Cette notion de soins diligents donne à la matière la souplesse nécessaire pour apprécier chaque prise en charge médicale.
Mais surtout, la référence aux connaissances médicales avérées par le code de la santé publique implique que la prise en charge par un professionnel de santé s’apprécie à la date de son intervention, soit en application des pratiques et méthodes utilisées et publiées conformes à l’état des connaissances du moment.
Cette solution est constante en jurisprudence (Cass. 1ère Civ. 13 juillet 2016, n°15-20.268) étant précisé que le praticien peut se référer à des recommandations médicales publiées postérieurement pour justifier rétroactivement une prise en charge (Cass. 1ère Civ. 5 avril 2018, n°17-15.620).
Dès lors, si la prise en charge d’un patient atteint de COVID 19 peut être examinée sous le prisme d’éventuels manquements, notamment lors de la phase de diagnostique ou de traitement, ce ne sera qu’en fonction des connaissances médicales reconnues et validées dont disposaient le personnel soignant au jour.
Il appartiendra donc aux victimes estimant leur prise en charge non conforme d’apporter la démonstration, médicalement appuyée, que malgré un contexte compliqué, en l’état des connaissances connues du milieu médicale, les soins n’ont pas été appropriés.
Surtout, il sera nécessaire de disposer d’une chronologie retraçant l’évolution des connaissances validées par la communauté médicale pour pouvoir apprécier la conformité d’une prise en charge à une date précise.
Il n’est pas non plus à écarter qu’un traitement, estimé encore incertain ou trop audacieux au jour de son inoculation, puisse être à postériori jugé conforme si son efficacité est finalement approuvée par le corps scientifique.
On l’aura deviné, l’épidémie de COVID 19 jouit d’un horizon jurisprudentiel aussi riche qu’incertain.

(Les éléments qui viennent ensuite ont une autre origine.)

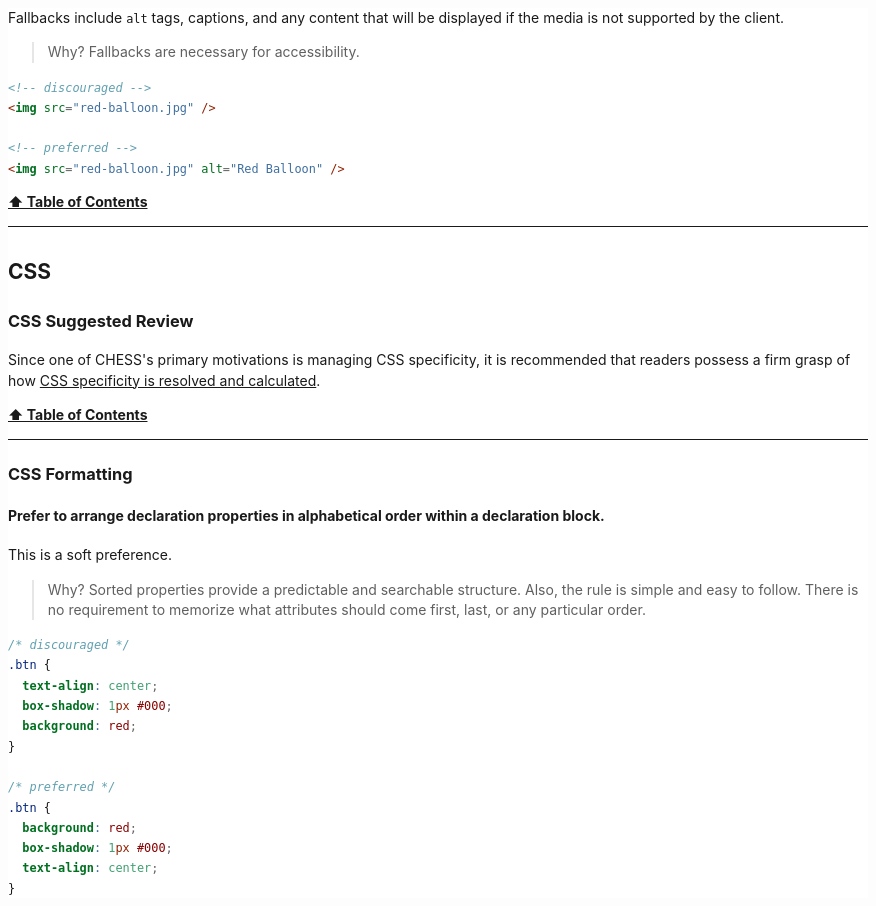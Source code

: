 Fallbacks include `alt` tags, captions, and any content that will be displayed if the media is not supported by the client.

> Why? Fallbacks are necessary for accessibility.

```html
<!-- discouraged -->
<img src="red-balloon.jpg" />

<!-- preferred -->
<img src="red-balloon.jpg" alt="Red Balloon" />
```

**[⬆ Table of Contents](#toc)**

---

## CSS

### CSS Suggested Review

Since one of CHESS's primary motivations is managing CSS specificity, it is recommended that readers possess a firm grasp of how [CSS specificity is resolved and calculated](https://developer.mozilla.org/en-US/docs/Web/CSS/Specificity).

**[⬆ Table of Contents](#toc)**

---

### CSS Formatting

#### Prefer to arrange declaration properties in alphabetical order within a declaration block.

This is a soft preference.

> Why? Sorted properties provide a predictable and searchable structure. Also, the rule is simple and easy to follow. There is no requirement to memorize what attributes should come first, last, or any particular order.

```css
/* discouraged */
.btn {
  text-align: center;
  box-shadow: 1px #000;
  background: red;
}

/* preferred */
.btn {
  background: red;
  box-shadow: 1px #000;
  text-align: center;
}
```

Tout sera à construire.
Il n’est pas non plus à écarter que le législateur français donne une réponse politique encore plus spécifique avec la création d’un fonds d’indemnisation comme illustré par les scandales sanitaires de l’amiante ou du médiator.

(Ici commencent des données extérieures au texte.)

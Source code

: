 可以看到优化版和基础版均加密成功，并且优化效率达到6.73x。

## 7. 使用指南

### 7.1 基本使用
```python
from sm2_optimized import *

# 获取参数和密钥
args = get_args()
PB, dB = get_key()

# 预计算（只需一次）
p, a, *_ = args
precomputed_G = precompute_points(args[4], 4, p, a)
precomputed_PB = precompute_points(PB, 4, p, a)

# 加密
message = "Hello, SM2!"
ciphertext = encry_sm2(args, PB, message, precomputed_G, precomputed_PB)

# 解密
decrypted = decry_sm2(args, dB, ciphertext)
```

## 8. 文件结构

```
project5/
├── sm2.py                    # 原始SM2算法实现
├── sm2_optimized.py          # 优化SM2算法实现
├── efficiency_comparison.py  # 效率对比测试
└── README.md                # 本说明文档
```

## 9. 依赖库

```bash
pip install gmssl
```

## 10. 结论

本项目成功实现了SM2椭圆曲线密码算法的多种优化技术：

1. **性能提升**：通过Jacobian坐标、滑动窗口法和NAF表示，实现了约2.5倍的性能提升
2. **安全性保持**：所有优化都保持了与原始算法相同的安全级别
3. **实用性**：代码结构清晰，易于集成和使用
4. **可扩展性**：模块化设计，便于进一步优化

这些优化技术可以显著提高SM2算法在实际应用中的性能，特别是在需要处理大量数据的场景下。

Cela étant, le contexte n’est pas le même. Les affaires mentionnées mettaient en cause une défaillance humaine ou encore un produit s’avérant mortel. Nous sommes face à une maladie que nous devons considérer, en l’état des informations scientifiques, comme survenue naturellement. La création d’un fonds d’indemnisation pour les victimes pourrait créer une discrimination à l’encontre de celles souffrants d’autres pathologies.
La responsabilité médicale est pour l’instant le seul outil d’indemnisation exploitable et sa mise en application sera complexe. Il sera impérieux de s’accompagner de professionnels compétents. Les victimes de cette maladie ont laissé un tribut suffisamment lourd pour que leur situation ne s’aggrave pas de difficultés judiciaires.